Controls of Tree-Species Induced SOC Differences

Forest Floor

The multiple stepwise regression analyses showed that the stand type (broadleaved, conifer, mixed beech-conifer, and mixed beech-broadleaved) explained a large part of the tree-species-induced forest floor organic C stock differences. Further, the forest floor organic C stock of the reference beech stand also had predictive power in the multivariate model. In total, 67% of the variance was explained by these factors (Table 2). Differences of organic C stocks between other tree species/mixtures and beech were highest at forest floors with low initial forest floor organic C stocks of 0.4–10 Mg ha⁻¹ and decreased with increasing initial organic C stock (Figure 6A).

TABLE 2

Table 2. Results of the multiple stepwise regression analyses to identify the factors driving the differences in organic C stocks of other tree species/mixtures compared to beech in the forest floor and the mineral soil.

FIGURE 6

Figure 6. Effects of statistically significant drivers on tree-species-induced differences in forest floor C stocks (A) and mineral SOC stocks (B–F). For forest floor C stock differences, this was the forest floor organic C stock of the reference beech stand (A). For the mineral soil differences, important drivers were (B) the C/N ratio of mineral soil, (C) the reference mineral SOC stock of the beech stand, (D) the soil sand content, (E) nitrogen deposition, and (F) the stand age. The solid lines represent the multivariate model predictions with average values assumed for all of the other variables in the model. The equations were obtained from the full multivariate model using the function: y = exp(4.85 − 3.4 * 10⁻³ a − 2.0 * 10⁻³ b + 0.03 c − 0.01 d − 2 * 10⁻³ e) − 100, with the constants a- Mineral SOC stock of the reference beech stand [Mg ha⁻¹] = 78, b- sand in % = 60, c- C/N ratio of the mineral soil = 16.8, d- Nitrogen deposition [kg ha⁻¹yr⁻¹] = 13.2, e- stand age (years) = 65. The effect of the sand percentage is partly confounded with the other effects. Therefore, the effect of sand content is illustrated using C/N ratios.

Mineral Soil

For the tree-species-induced SOC stock differences in mineral soil, the C/N ratio of the mineral soil of the respective species, SOC stock of mineral soil of the reference beech stand, percentage of sand content in soil, the stand age of the paired stands and nitrogen deposition explained 40% of the variance (Table 2). The mineral soil C/N ratio was with the highest partial R² the most important predictor of tree-species-induced mineral SOC stock differences. The multivariate model revealed an exponential relation with increasing tree-species-induced SOC stock differences at increasing mineral C/N ratio (Figure 6B). Furthermore, largest differences in SOC stocks due to tree species appeared at stands with a low nitrogen deposition (8–20 kg ha⁻¹yr⁻¹) and at younger forest stands, aged 40–50 years (Figures 6E,F).

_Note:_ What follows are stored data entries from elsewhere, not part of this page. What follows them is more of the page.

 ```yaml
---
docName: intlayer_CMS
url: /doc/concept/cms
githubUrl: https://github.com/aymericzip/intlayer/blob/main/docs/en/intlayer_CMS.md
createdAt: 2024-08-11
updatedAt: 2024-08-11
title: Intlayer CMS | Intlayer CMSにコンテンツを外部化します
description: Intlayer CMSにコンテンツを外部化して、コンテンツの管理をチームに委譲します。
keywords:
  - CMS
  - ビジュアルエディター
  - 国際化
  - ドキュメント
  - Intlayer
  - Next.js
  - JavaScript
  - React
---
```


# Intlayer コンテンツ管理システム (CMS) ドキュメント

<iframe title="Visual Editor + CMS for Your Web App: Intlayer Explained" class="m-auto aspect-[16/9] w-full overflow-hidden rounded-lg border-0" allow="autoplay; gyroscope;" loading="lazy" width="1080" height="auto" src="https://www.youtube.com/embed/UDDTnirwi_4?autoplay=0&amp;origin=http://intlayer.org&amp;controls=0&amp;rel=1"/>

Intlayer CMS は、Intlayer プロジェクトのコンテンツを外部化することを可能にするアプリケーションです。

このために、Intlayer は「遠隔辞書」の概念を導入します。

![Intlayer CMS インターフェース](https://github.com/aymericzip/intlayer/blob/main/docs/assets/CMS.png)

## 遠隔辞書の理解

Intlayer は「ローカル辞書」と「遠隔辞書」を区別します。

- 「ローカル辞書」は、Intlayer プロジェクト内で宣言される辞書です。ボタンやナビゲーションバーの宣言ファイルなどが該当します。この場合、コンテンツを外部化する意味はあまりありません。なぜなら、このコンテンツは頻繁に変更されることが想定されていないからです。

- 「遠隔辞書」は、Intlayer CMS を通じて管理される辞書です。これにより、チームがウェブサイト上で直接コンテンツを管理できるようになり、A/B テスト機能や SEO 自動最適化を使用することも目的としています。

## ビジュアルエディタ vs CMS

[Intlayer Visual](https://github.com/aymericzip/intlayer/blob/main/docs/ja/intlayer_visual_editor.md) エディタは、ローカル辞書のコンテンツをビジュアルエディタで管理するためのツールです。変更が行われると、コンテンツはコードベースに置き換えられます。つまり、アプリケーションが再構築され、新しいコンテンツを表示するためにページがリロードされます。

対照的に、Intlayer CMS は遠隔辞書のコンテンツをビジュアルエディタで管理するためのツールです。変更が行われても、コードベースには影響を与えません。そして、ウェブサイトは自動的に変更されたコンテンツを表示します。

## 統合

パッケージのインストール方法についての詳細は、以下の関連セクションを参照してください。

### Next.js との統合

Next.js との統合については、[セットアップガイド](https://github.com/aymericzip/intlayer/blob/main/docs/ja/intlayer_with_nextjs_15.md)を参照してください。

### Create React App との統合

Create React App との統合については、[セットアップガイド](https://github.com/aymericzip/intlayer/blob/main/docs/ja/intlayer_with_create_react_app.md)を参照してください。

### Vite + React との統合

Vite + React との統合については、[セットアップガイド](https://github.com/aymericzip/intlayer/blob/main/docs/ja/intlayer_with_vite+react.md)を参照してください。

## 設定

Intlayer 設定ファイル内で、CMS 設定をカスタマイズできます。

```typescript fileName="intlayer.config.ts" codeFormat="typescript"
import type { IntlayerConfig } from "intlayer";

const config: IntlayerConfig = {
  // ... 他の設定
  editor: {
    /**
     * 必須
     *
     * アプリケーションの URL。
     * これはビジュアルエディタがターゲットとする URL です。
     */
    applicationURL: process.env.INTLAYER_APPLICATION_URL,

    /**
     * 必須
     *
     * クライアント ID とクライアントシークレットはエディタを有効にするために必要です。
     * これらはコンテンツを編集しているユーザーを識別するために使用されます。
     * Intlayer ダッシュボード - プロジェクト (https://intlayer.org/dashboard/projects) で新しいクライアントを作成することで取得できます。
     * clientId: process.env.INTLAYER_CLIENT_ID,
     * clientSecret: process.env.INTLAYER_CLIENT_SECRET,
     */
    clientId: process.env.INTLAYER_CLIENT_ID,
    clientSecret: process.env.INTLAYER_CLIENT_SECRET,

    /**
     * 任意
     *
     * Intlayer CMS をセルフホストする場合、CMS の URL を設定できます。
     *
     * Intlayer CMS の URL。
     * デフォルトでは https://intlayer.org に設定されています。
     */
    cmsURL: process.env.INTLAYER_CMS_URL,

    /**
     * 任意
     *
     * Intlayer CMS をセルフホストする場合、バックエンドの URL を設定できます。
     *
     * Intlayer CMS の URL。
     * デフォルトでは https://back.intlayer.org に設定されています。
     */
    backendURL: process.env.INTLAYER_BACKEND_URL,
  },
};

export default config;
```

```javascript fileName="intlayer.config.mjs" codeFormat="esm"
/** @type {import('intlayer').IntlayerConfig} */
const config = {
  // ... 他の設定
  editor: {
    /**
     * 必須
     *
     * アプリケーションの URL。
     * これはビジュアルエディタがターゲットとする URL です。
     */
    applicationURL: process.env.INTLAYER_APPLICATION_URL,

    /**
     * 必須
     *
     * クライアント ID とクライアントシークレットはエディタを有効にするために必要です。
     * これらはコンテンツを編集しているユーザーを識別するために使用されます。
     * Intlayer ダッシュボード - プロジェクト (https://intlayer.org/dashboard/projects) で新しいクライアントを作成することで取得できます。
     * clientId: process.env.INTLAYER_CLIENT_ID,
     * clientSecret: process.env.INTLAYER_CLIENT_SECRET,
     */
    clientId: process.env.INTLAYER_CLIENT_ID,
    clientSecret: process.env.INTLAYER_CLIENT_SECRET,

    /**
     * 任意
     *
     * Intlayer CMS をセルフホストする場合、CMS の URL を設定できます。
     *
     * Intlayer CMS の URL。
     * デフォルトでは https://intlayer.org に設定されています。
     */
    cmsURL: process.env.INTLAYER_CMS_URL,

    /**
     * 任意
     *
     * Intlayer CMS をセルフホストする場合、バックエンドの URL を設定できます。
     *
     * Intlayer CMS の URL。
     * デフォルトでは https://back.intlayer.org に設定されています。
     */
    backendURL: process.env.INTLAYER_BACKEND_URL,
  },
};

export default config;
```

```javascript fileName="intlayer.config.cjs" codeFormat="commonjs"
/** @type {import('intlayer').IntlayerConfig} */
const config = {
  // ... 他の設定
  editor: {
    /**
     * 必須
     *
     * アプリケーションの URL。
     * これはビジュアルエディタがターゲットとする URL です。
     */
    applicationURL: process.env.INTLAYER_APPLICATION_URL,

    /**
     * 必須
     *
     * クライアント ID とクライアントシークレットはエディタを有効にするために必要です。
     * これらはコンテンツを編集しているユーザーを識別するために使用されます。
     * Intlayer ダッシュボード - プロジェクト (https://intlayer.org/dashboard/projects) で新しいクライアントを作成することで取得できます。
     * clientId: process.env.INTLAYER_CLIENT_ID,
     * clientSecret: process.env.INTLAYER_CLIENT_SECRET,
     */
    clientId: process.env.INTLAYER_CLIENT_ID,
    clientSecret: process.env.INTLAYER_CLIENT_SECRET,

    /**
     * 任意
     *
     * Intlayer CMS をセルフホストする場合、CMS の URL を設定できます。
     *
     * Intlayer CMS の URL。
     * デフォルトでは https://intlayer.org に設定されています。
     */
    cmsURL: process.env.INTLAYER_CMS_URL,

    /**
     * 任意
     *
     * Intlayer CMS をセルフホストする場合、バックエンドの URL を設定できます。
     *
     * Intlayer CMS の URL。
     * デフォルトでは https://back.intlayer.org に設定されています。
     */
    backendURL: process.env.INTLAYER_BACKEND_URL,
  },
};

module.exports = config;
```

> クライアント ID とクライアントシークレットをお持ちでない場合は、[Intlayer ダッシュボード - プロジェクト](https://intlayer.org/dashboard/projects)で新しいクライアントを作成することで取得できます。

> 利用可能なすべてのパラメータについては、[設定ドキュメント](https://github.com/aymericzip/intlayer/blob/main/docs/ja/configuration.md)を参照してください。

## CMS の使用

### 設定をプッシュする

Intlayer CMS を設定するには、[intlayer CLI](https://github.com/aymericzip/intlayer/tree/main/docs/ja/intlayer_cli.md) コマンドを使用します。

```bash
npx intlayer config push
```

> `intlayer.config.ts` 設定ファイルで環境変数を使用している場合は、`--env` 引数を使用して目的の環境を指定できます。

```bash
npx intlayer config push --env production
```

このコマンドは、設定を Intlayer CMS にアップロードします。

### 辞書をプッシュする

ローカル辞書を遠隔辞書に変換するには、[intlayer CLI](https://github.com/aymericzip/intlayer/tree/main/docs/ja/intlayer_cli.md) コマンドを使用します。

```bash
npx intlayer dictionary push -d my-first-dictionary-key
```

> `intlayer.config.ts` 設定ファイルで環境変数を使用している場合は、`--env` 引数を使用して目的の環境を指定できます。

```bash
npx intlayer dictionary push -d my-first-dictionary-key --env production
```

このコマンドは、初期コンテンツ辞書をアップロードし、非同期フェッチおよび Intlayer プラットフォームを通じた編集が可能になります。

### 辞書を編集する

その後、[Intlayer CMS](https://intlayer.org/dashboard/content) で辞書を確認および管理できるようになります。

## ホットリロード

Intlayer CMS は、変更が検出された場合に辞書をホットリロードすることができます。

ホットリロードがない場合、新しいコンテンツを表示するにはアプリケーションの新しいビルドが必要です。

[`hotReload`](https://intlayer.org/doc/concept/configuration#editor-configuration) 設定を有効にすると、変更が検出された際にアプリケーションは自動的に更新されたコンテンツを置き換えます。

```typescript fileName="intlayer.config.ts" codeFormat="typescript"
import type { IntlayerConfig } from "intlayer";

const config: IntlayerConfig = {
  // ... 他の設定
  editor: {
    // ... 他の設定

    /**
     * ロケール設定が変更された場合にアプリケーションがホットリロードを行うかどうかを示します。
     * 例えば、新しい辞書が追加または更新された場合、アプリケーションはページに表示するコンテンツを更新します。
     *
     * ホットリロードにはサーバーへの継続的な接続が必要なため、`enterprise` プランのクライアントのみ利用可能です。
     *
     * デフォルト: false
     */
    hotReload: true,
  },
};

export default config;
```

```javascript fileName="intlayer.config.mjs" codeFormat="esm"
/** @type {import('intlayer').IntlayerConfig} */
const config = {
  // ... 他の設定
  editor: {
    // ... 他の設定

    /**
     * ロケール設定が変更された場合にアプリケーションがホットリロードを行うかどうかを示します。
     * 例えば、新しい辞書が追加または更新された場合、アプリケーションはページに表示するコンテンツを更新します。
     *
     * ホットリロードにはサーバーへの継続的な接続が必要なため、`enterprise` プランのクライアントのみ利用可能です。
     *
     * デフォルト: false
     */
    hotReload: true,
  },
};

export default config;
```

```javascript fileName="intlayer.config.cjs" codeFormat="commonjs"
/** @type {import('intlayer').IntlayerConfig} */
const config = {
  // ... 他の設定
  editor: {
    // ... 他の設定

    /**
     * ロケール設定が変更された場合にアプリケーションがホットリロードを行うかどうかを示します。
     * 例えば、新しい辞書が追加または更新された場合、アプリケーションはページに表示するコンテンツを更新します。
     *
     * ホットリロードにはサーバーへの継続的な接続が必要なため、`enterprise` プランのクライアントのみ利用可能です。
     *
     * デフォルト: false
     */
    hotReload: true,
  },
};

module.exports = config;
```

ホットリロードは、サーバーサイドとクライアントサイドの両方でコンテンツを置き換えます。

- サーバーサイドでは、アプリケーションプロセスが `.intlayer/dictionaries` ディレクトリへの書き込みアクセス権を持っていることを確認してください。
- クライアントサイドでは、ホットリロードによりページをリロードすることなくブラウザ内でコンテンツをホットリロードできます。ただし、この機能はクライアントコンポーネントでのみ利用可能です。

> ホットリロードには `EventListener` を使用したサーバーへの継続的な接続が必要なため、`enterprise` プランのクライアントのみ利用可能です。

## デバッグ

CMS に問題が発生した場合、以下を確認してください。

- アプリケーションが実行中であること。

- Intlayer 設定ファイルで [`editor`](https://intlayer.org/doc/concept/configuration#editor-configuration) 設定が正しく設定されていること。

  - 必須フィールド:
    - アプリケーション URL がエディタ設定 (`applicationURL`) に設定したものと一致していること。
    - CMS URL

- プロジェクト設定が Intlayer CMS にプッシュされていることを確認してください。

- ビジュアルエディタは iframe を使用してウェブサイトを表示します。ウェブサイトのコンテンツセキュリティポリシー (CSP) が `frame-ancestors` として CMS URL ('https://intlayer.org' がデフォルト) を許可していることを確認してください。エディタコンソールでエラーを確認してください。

Regarding the influence of SOC stocks of beech reference stands, largest tree-species-induced differences in C sequestration were found for low SOC stocks of 12–50 Mg ha⁻¹, with exponentially decreasing differences at increasing beech SOC stock (Figure 6C). Finally, the percentage of sand was an important predictor (partial R² = 0.1). On sandy soils up to three-fold higher SOC stocks were observed (mean: 57%) for other species or beech mixtures compared to beech monocultures. With a decrease in soil sand content, tree-species-induced differences in SOC stock decreased (Figure 6D). When subdividing the meta-dataset in 4 texture categories from high (sandy) to low (clayey loam/loamy clay) grain sized soils, the largest tree-species-induced SOC stock increase was observed for sandy soils (Supplement 8A). Consequently, also soil type affected tree-species induced SOC changes with Podzols and Regosols showing significantly higher C sequestration rates compared to the other soil types (Acrisol, Cambisol, Chernozem, Histosol, Leptosol, and Luvisol) (Supplement 8C). In this context, legacy effects on SOC stocks were found from the previous land use. Afforested heath and mining lands showed significantly higher C sequestration rate differences of other tree species compared to beech than previous agriculture or forest lands (Supplement 8B).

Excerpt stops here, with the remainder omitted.